[Opening Dataset records section]
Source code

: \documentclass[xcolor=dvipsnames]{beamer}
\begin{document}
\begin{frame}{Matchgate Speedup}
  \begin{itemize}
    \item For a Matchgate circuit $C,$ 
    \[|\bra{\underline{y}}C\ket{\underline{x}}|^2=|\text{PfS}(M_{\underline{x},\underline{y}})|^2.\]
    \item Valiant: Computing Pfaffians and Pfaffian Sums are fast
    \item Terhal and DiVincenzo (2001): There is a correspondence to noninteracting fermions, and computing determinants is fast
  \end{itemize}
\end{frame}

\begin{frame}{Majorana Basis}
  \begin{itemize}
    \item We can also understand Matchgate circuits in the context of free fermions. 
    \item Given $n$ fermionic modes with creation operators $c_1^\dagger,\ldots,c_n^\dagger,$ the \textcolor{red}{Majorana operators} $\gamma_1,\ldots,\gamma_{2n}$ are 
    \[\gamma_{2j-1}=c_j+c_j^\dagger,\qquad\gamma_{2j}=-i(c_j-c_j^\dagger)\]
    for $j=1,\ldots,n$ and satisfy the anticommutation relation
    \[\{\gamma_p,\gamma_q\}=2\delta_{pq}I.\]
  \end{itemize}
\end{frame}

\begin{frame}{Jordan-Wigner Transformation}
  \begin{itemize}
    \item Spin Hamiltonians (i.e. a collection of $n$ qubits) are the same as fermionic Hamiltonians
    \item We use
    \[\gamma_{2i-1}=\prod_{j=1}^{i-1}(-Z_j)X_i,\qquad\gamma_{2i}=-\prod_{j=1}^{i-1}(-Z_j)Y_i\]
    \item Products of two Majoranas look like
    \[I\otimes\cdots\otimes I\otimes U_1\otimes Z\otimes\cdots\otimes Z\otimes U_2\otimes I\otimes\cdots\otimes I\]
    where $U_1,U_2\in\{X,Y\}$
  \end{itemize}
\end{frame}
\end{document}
[Closing Dataset records section]
* Task:
The full set of entries has to be duplicated precisely.

* Solution to this task:
Source code

: \documentclass[xcolor=dvipsnames]{beamer}
\begin{document}
\begin{frame}{Matchgate Speedup}
  \begin{itemize}
    \item For a Matchgate circuit $C,$ 
    \[|\bra{\underline{y}}C\ket{\underline{x}}|^2=|\text{PfS}(M_{\underline{x},\underline{y}})|^2.\]
    \item Valiant: Computing Pfaffians and Pfaffian Sums are fast
    \item Terhal and DiVincenzo (2001): There is a correspondence to noninteracting fermions, and computing determinants is fast
  \end{itemize}
\end{frame}

\begin{frame}{Majorana Basis}
  \begin{itemize}
    \item We can also understand Matchgate circuits in the context of free fermions. 
    \item Given $n$ fermionic modes with creation operators $c_1^\dagger,\ldots,c_n^\dagger,$ the \textcolor{red}{Majorana operators} $\gamma_1,\ldots,\gamma_{2n}$ are 
    \[\gamma_{2j-1}=c_j+c_j^\dagger,\qquad\gamma_{2j}=-i(c_j-c_j^\dagger)\]
    for $j=1,\ldots,n$ and satisfy the anticommutation relation
    \[\{\gamma_p,\gamma_q\}=2\delta_{pq}I.\]
  \end{itemize}
\end{frame}

\begin{frame}{Jordan-Wigner Transformation}
  \begin{itemize}
    \item Spin Hamiltonians (i.e. a collection of $n$ qubits) are the same as fermionic Hamiltonians
    \item We use
    \[\gamma_{2i-1}=\prod_{j=1}^{i-1}(-Z_j)X_i,\qquad\gamma_{2i}=-\prod_{j=1}^{i-1}(-Z_j)Y_i\]
    \item Products of two Majoranas look like
    \[I\otimes\cdots\otimes I\otimes U_1\otimes Z\otimes\cdots\otimes Z\otimes U_2\otimes I\otimes\cdots\otimes I\]
    where $U_1,U_2\in\{X,Y\}$
  \end{itemize}
\end{frame}
\end{document}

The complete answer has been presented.